SUPPLIED RECORDS.

--

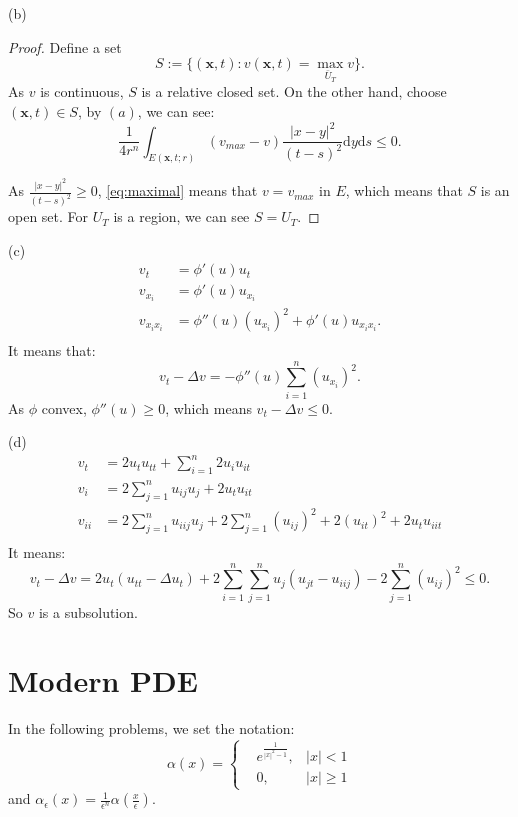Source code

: \documentclass[a4paper]{ctexart}
\newcommand{\dif}{\mathrm{d}}
\newcommand{\add}[2]{\sum_{#1=1}^{#2}}
\begin{document}
(b)
\begin{proof}
Define a set 
\begin{equation}
    S:=\{(\mathbf{x},t):v(\mathbf{x},t)=\max_{\bar{U}_{T}}v\}.
\end{equation}
As $v$ is continuous, $S$ is a relative closed set. On the other hand, choose $(\mathbf{x},t)\in S$, by $(a)$, we can see:
\begin{equation}
    \label{eq:maximal}
    \frac{1}{4r^{n}}\int_{E(\mathbf{x},t;r)}(v_{max}-v)\frac{|x-y|^{2}}{(t-s)^{2}}\dif y\dif s\leqslant 0.
\end{equation}

As $\frac{|x-y|^{2}}{(t-s)^{2}}\ge 0$, \eqref{eq:maximal} means that $v=v_{max}$ in $E$, which means that $S$ is an open set. For $U_{T}$ is a region, we can see $S=U_{T}$.
\end{proof}

(c)
\begin{equation}
    \begin{aligned}
        v_{t}&=\phi'(u)u_{t}\\
        v_{x_{i}}&=\phi'(u)u_{x_{i}}\\
        v_{x_{i}x_{i}}&=\phi''(u)(u_{x_{i}})^{2}+\phi'(u)u_{x_{i}x_{i}}.\\
    \end{aligned}
\end{equation}
It means that:
\begin{equation}
    v_{t}-\Delta v=-\phi''(u)\sum_{i=1}^{n}(u_{x_{i}})^{2}.
\end{equation}
As $\phi$ convex, $\phi''(u)\ge 0$, which means $v_{t}-\Delta v\leqslant 0$.

(d)
\begin{equation}
    \begin{aligned}
        v_{t}&=2u_{t}u_{tt}+\add{i}{n}2u_{i}u_{it}\\
        v_{i}&=2\add{j}{n}u_{ij}u_{j}+2u_{t}u_{it}\\
        v_{ii}&=2\add{j}{n}u_{iij}u_{j}+2\add{j}{n}(u_{ij})^{2}+2(u_{it})^{2}+2u_{t}u_{iit}\\
    \end{aligned}
\end{equation}
It means:
\begin{equation}
    v_{t}-\Delta v=2u_{t}(u_{tt}-\Delta u_{t})+2\add{i}{n}\add{j}{n}u_{j}(u_{jt}-u_{iij})-2
    \add{j}{n}(u_{ij})^{2}\leqslant 0.
\end{equation}
So $v$ is a subsolution.
\section*{Modern PDE}
In the following problems, we set the notation:
\begin{equation}
    \alpha(x)=
    \left\{
        \begin{aligned}
           &e^{\frac{1}{|x|^{2}-1}},&|x|<1\\
           &0,&|x|\ge 1 
        \end{aligned}
    \right.
\end{equation}
and $\alpha_{\epsilon}(x)=\frac{1}{\epsilon^{n}}\alpha(\frac{x}{\epsilon})$.
\end{document}
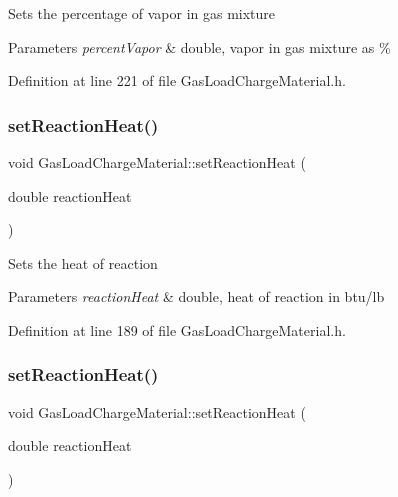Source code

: Sets the percentage of vapor in gas mixture 
\begin{DoxyParams}{Parameters}
{\em percent\+Vapor} & double, vapor in gas mixture as \% \\
\hline
\end{DoxyParams}


Definition at line 221 of file Gas\+Load\+Charge\+Material.\+h.

\mbox{\label{class_gas_load_charge_material_a721f02cbd0bfbb6ebe67c0da09f0b0f2}} 
\subsubsection{\texorpdfstring{set\+Reaction\+Heat()}{setReactionHeat()}\hspace{0.1cm}{\footnotesize\ttfamily [1/3]}}
{\footnotesize\ttfamily void Gas\+Load\+Charge\+Material\+::set\+Reaction\+Heat (\begin{DoxyParamCaption}\item[{double}]{reaction\+Heat }\end{DoxyParamCaption})\hspace{0.3cm}{\ttfamily [inline]}}

Sets the heat of reaction 
\begin{DoxyParams}{Parameters}
{\em reaction\+Heat} & double, heat of reaction in btu/lb \\
\hline
\end{DoxyParams}


Definition at line 189 of file Gas\+Load\+Charge\+Material.\+h.

\mbox{\label{class_gas_load_charge_material_a721f02cbd0bfbb6ebe67c0da09f0b0f2}} 
\subsubsection{\texorpdfstring{set\+Reaction\+Heat()}{setReactionHeat()}\hspace{0.1cm}{\footnotesize\ttfamily [2/3]}}
{\footnotesize\ttfamily void Gas\+Load\+Charge\+Material\+::set\+Reaction\+Heat (\begin{DoxyParamCaption}\item[{double}]{reaction\+Heat }\end{DoxyParamCaption})\hspace{0.3cm}{\ttfamily [inline]}}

--

Copy each line of the entries in which the string "vapor" is found.

FINISHED TASK.
: Sets the percentage of vapor in gas mixture 
{\em percent\+Vapor} & double, vapor in gas mixture as \% \\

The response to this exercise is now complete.